Plan for your future – by taking action today!

The research is out - Queenslanders are preparing for their future and agree that making a Will is easy to do and should be done (Kantar Public Research 2023). This is great news! Though in the words of psychologist Nathaniel Branden, ‘a goal without an action plan, is a daydream’.

Over the past three years, Queensland Public Trustee has been working with Kantar Public Research to understand the attitudes and behaviours amongst Queenslanders surrounding the importance of making an Enduring Power of Attorney, an Advance Health Directive, and a Will.  

According to the latest data, 40% of the LGBTQIA+ community have an Enduring Power of Attorney in place, an increase of 19% on 2021 figures. The number of those with an Advance Health Directive has also increased to 36% (Kantar Public Research 2023).

Where we want to raise awareness is that proportion of the LGBTQIA+ community who have a valid Will but who may need to take the time to review and update it, as well those who don’t have a valid Will at all who are relying on misconceptions on the topic of succession law including beliefs like:

‘A Will is not necessary if my family or loved ones are aware of my wishes’.

‘Decisions will be made by my remaining family members’.

Making a Will is deeply personal, but let’s break down the consequences of dying without a valid Will in Queensland. 

If you die without a valid Will, you are said to die intestate and your assets – otherwise known as your estate - will be distributed according to the intestacy rules under the Succession Act (1981) (Qld). These intestacy rules specify who your assets are distributed to in order of priority, beginning with your spouse or de facto partner (including same-sex partner) and children, and where applicable, your grandchildren.

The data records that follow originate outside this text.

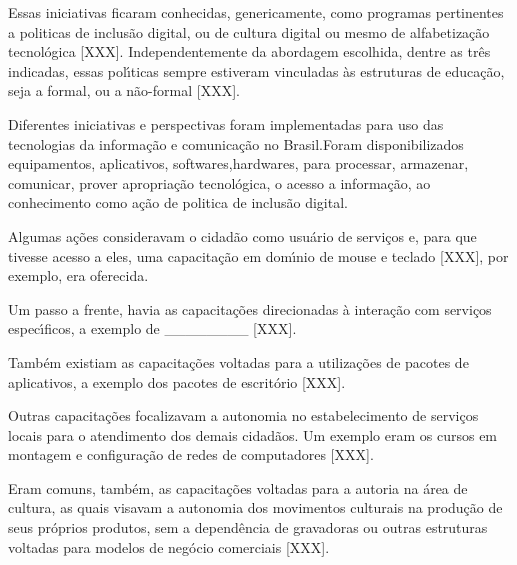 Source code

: \documentclass[
12pt,		%
openright,	%
twoside,  %
a4paper,			%
chapter=TITLE,		%
english,			%
french,				%
spanish,			%
brazil				%
]{USPSC-classe/USPSC_RedarTex}
\begin{document}
Essas iniciativas ficaram conhecidas, genericamente, como programas pertinentes a politicas de \textquotedbl inclus\~ao digital, ou  de \textquotedbl cultura digital ou mesmo de \textquotedbl alfabetiza\c{c}\~ao tecnol\'ogica [XXX]. Independentemente da abordagem escolhida, dentre as tr\^es indicadas, essas pol\'{\i}ticas sempre estiveram vinculadas \`as estruturas de educa\c{c}\~ao, seja a formal, ou a n\~ao-formal [XXX].








Diferentes iniciativas e perspectivas foram implementadas para uso das tecnologias da informa\c{c}\~ao e comunica\c{c}\~ao no Brasil.Foram disponibilizados equipamentos, aplicativos, softwares,hardwares, para processar, armazenar, comunicar, prover apropria\c{c}\~ao tecnol\'ogica, o acesso a  informa\c{c}\~ao, ao conhecimento como a\c{c}\~ao de politica de inclus\~ao digital.








Algumas a\c{c}\~oes consideravam o cidad\~ao como usu\'ario de servi\c{c}os e, para que tivesse acesso a eles, uma capacita\c{c}\~ao em dom\'{\i}nio de mouse e teclado [XXX], por exemplo, era oferecida.








Um passo a frente, havia as capacita\c{c}\~oes direcionadas \`a intera\c{c}\~ao com servi\c{c}os espec\'{\i}ficos, a exemplo de \_\_\_\_\_\_\_\_ [XXX].








Tamb\'em existiam as capacita\c{c}\~oes voltadas para a utiliza\c{c}\~oes de pacotes de aplicativos, a exemplo dos pacotes de escrit\'orio [XXX].








Outras capacita\c{c}\~oes focalizavam a autonomia no estabelecimento de servi\c{c}os locais para o atendimento dos demais cidad\~aos. Um exemplo eram os cursos em montagem e configura\c{c}\~ao de redes de computadores [XXX].








Eram comuns, tamb\'em, as capacita\c{c}\~oes voltadas para a autoria na \'area de cultura, as quais visavam a autonomia dos movimentos culturais na produ\c{c}\~ao de seus pr\'oprios produtos, sem a depend\^encia de gravadoras ou outras estruturas voltadas para modelos de neg\'ocio comerciais [XXX].
\end{document}

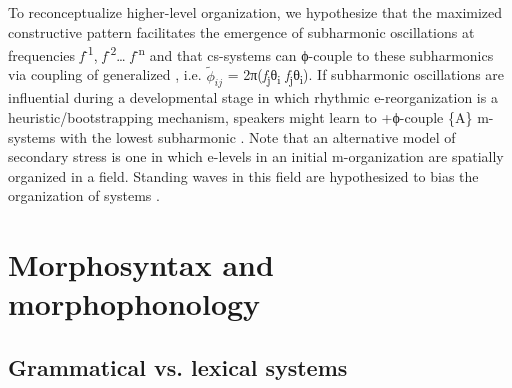   To reconceptualize higher-level  organization, we hypothesize that the maximized constructive  pattern facilitates the emergence of subharmonic oscillations at frequencies \textit{f}\textsuperscript{{}-1}, \textit{f}\textsuperscript{{}-2}… \textit{f}\textsuperscript{{}-n} and that cs-systems can ϕ-couple to these subharmonics via coupling of generalized , i.e. $\tilde{\phi}_{ij}$ = 2π(\textit{f}\textsubscript{j}θ\textsubscript{i} \textminus{} \textit{f}\textsubscript{j}θ\textsubscript{i}). If subharmonic oscillations are influential during a developmental stage in which rhythmic e-reorganization is a heuristic/bootstrapping mechanism, speakers might learn to +ϕ-couple \{A\} m-sys\-tems with the lowest subharmonic . Note that an alternative model of secondary stress is one in which e-levels in an initial m-organization are spatially organized in a field. Standing waves in this field are hypothesized to bias the organization of  systems \citep{Tilsen2018b}.

\section{Morphosyntax and morphophonology}
\rohead{\headmark}
\subsection{Grammatical vs. lexical systems}

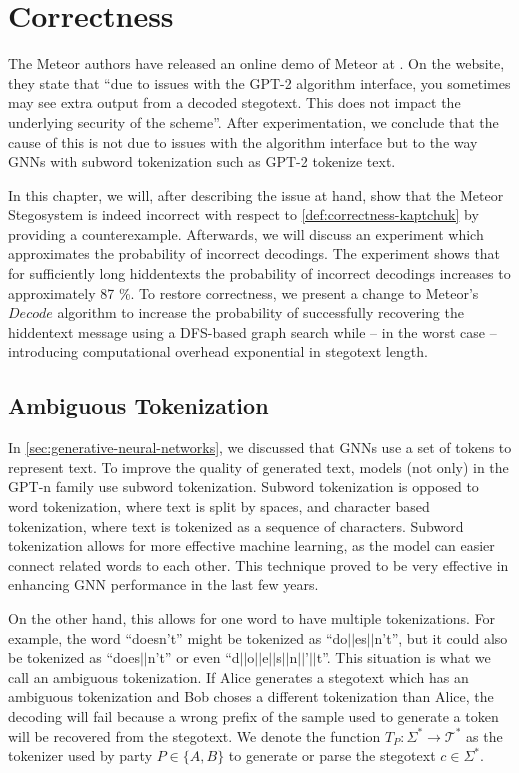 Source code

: \chapter{Correctness}
\label{chap:correctness}

The Meteor authors have released an online demo of Meteor at \cite{MeteorDemo2021}.
On the website, they state that ``due to issues with the GPT-2 algorithm interface, you sometimes may see extra output from a decoded stegotext. This does not impact the underlying security of the scheme''.
After experimentation, we conclude that the cause of this is not due to issues with the algorithm interface but to the way GNNs with subword tokenization such as GPT-2 tokenize text.

In this chapter, we will, after describing the issue at hand, show that the Meteor Stegosystem is indeed incorrect with respect to \autoref{def:correctness-kaptchuk} by providing a counterexample.
Afterwards, we will discuss an experiment which approximates the probability of incorrect decodings.
The experiment shows that for sufficiently long hiddentexts the probability of incorrect decodings increases to approximately 87 \%.
To restore correctness, we present a change to Meteor's $Decode$ algorithm to increase the probability of successfully recovering the hiddentext message using a DFS-based graph search while -- in the worst case -- introducing computational overhead exponential in stegotext length.

\section{Ambiguous Tokenization}
\label{sec:amb-tok}

In \autoref{sec:generative-neural-networks}, we discussed that GNNs use a set of tokens to represent text.
To improve the quality of generated text, models (not only) in the GPT-n family use subword tokenization.
Subword tokenization is opposed to word tokenization, where text is split by spaces, and character based tokenization, where text is tokenized as a sequence of characters.
Subword tokenization allows for more effective machine learning, as the model can easier connect related words to each other.
This technique proved to be very effective in enhancing GNN performance in the last few years.

On the other hand, this allows for one word to have multiple tokenizations.
For example, the word ``doesn't'' might be tokenized as ``do$||$es$||$n't'', but it could also be tokenized as ``does$||$n't'' or even ``d$||$o$||$e$||$s$||$n$||$'$||$t''.
This situation is what we call an ambiguous tokenization.
If Alice generates a stegotext which has an ambiguous tokenization and Bob choses a different tokenization than Alice, the decoding will fail because a wrong prefix of the sample used to generate a token will be recovered from the stegotext.
We denote the function $T_P \colon \Sigma^* \rightarrow \mathcal{T}^*$ as the tokenizer used by party $P \in \{A, B\}$ to generate or parse the stegotext $c \in \Sigma^*$.

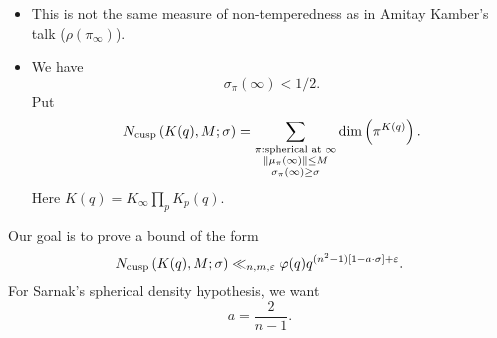 \documentclass[reqno]{amsart} 
\begin{document}
\begin{remark}
  \begin{itemize}
  \item This is not the same measure of non-temperedness as in Amitay Kamber's talk ($\rho (\pi _\infty )$).
  \item We have
    \begin{equation*}
      \sigma_\pi (\infty) < 1/2.
    \end{equation*}
    Put
    \begin{equation*}
      N_{\operatorname{cusp}} \left( K (q), M; \sigma  \right)
      = \sum_{
        \substack{
          \pi : \text{spherical at } \infty  \\
          \lVert \mu_\pi (\infty)  \rVert \leq M \\
          \sigma_\pi (\infty) \geq \sigma
        }
      }
      \dim \left( \pi^{K (q) } \right).
    \end{equation*}
    Here $K (q) = K _\infty \prod_p K_p (q)$.
  \end{itemize}
\end{remark}
Our goal is to prove a bound of the form
\begin{equation}\label{eq:cj4463r0qy}
  N_{\operatorname{cusp}} \left( K (q) , M; \sigma  \right) \ll_{n, m, \varepsilon }
  \varphi (q)
  q^{(n^2 - 1) [1 - a \cdot \sigma ] + \varepsilon }.
\end{equation}
For Sarnak's spherical density hypothesis, we want
\begin{equation*}
a = \frac{2}{ n - 1}.
\end{equation*}
\end{document}
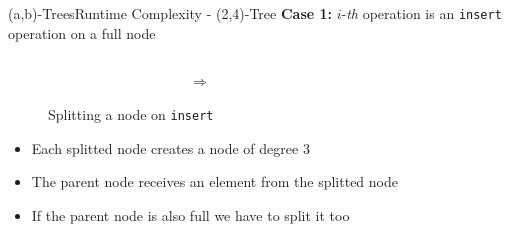 


\begin{frame}{(a,b)-Trees}{Runtime Complexity - (2,4)-Tree}
  \textbf{Case 1:}
  {\color{Mittel-Blau}$i$}-\textit{th} operation is an
  \texttt{\color{Mittel-Blau}insert} operation on a full node
  \begin{figure}
    \begin{columns}
      \begin{column}{0.35\linewidth}
        \begin{adjustbox}{width=\linewidth}
          
        \end{adjustbox}
      \end{column}
      \begin{column}{0.1\linewidth}
        \begin{center}
          $\Rightarrow$
        \end{center}
      \end{column}
      \begin{column}{0.35\linewidth}
        \begin{adjustbox}{width=\linewidth}
          
        \end{adjustbox}
      \end{column}
    \end{columns}
    \caption{Splitting a node on \texttt{\color{Mittel-Blau}insert}}
    \label{fig:a_b_tree:node_split_potential}
  \end{figure}
  \begin{itemize}
    \item<3->
      Each splitted node creates a node of {\color{Mittel-Blau}degree 3}
    \item<4->
      The parent node receives an element from the splitted node
    \item<5->
      If the parent node is also full we have to split it too
  \end{itemize}
\end{frame}

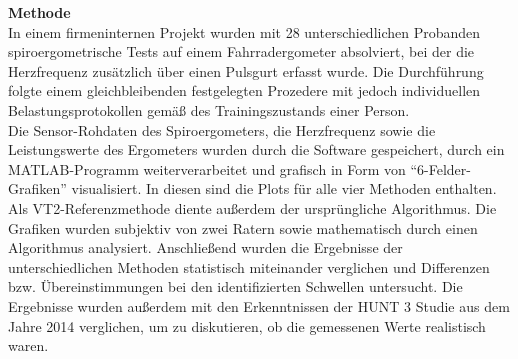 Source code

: \textbf{\Large Methode}\\

In einem firmeninternen Projekt wurden mit 28 unterschiedlichen Probanden spiroergometrische Tests auf einem Fahrradergometer absolviert, bei der die Herzfrequenz zusätzlich über einen Pulsgurt erfasst wurde. Die Durchführung folgte einem gleichbleibenden festgelegten Prozedere mit jedoch individuellen Belastungsprotokollen gemäß des Trainingszustands einer Person.\\
Die Sensor-Rohdaten des Spiroergometers, die Herzfrequenz sowie die Leistungswerte des Ergometers wurden durch die Software gespeichert, durch ein MATLAB-Programm weiterverarbeitet und grafisch in Form von "`6-Felder-Grafiken"' visualisiert. In diesen sind die Plots für alle vier Methoden enthalten. Als VT2-Referenzmethode diente außerdem der ursprüngliche Algorithmus. Die Grafiken wurden subjektiv von zwei Ratern sowie mathematisch durch einen Algorithmus analysiert. Anschließend wurden die Ergebnisse der unterschiedlichen Methoden statistisch miteinander verglichen und Differenzen bzw. Übereinstimmungen bei den identifizierten Schwellen untersucht. Die Ergebnisse wurden außerdem mit den Erkenntnissen der HUNT 3 Studie aus dem Jahre 2014 verglichen, um zu diskutieren, ob die gemessenen Werte realistisch waren. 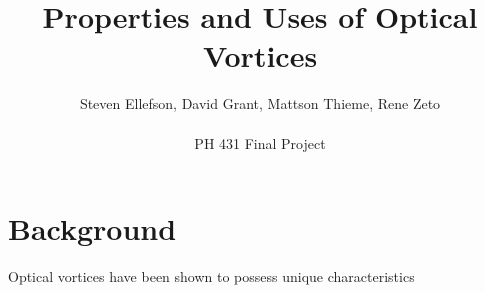 \documentclass{article}
\begin{document}
\chead{}
\title{Properties and Uses of Optical Vortices}
\author{Steven Ellefson, David Grant, Mattson Thieme, Rene Zeto\\\\PH 431 Final Project}
\maketitle

\section*{Background}
Optical vortices have been shown to possess unique characteristics
\end{document}
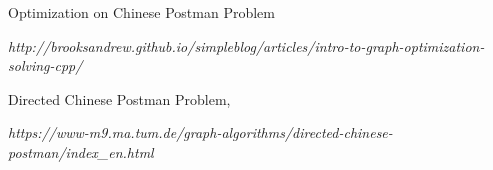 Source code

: \documentclass{article}
\begin{document}
\vspace{3cm}

\begin{thebibliography}{2}

\bibitem{}

Optimization on Chinese Postman Problem

\newline

\textit{http://brooksandrew.github.io/simpleblog/articles/intro-to-graph-optimization-solving-cpp/}



\bibitem{}

Directed Chinese Postman Problem,

\newline

\textit{https://www-m9.ma.tum.de/graph-algorithms/directed-chinese-postman/index\_en.html}



\end{thebibliography}
\end{document}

If on your death, you are not survived by a spouse, partner, or children, then your estate is distributed to your next of kin, in the order prescribed by the intestacy rules, beginning with your parents, brothers and sisters, nephews and nieces, grandparents, then uncles, aunts and cousins, then the Crown.

Dying without a valid Will means your wishes cannot be considered. Any persons to whom you would have wished to leave a portion of your estate will only be entitled to such a gift if they are listed as a potential beneficiary in the Succession Act.

For same sex couples, the right to marry in Australia was no longer determined by sex or gender in 2017. However, when it comes to de facto relationships (including same-sex relationships), there are certain requirements which must be satisfied to meet the definition of a de facto couple within the Succession Act.

Let’s unpack this with a scenario.

Ben and Fred have been in a long-distance relationship for nearly two years and have no children. Ben has been estranged from his parents since he was a teenager and promised Fred his estate, should anything happen to him. Ben died suddenly without a Will in place, leaving a house and two cars as his primary assets.

Although Fred is Ben’s partner, Fred will not enjoy the same automatic rights he would have if he and Ben had been married, or in a civil partnership. Under the Succession Act, Fred would meet the definition of Ben’s de facto partner, only if they had lived together as a couple for a continuous period of at least two years at the time Ben died.

Without a valid Will, Ben’s assets will be distributed to his next of kin, his estranged parents, which is unlikely to have been Ben’s intention. Fred can proceed to contest this, but he will need to provide evidence of their relationship and may also need to commence legal proceedings.

As we go through life, you may change, people in your life may change, and your wishes may change. Making a Will, and ensuring it is up to date, allows you to express your wishes, including how you would like your estate to be distributed once you die. Take action – make or update your Will today.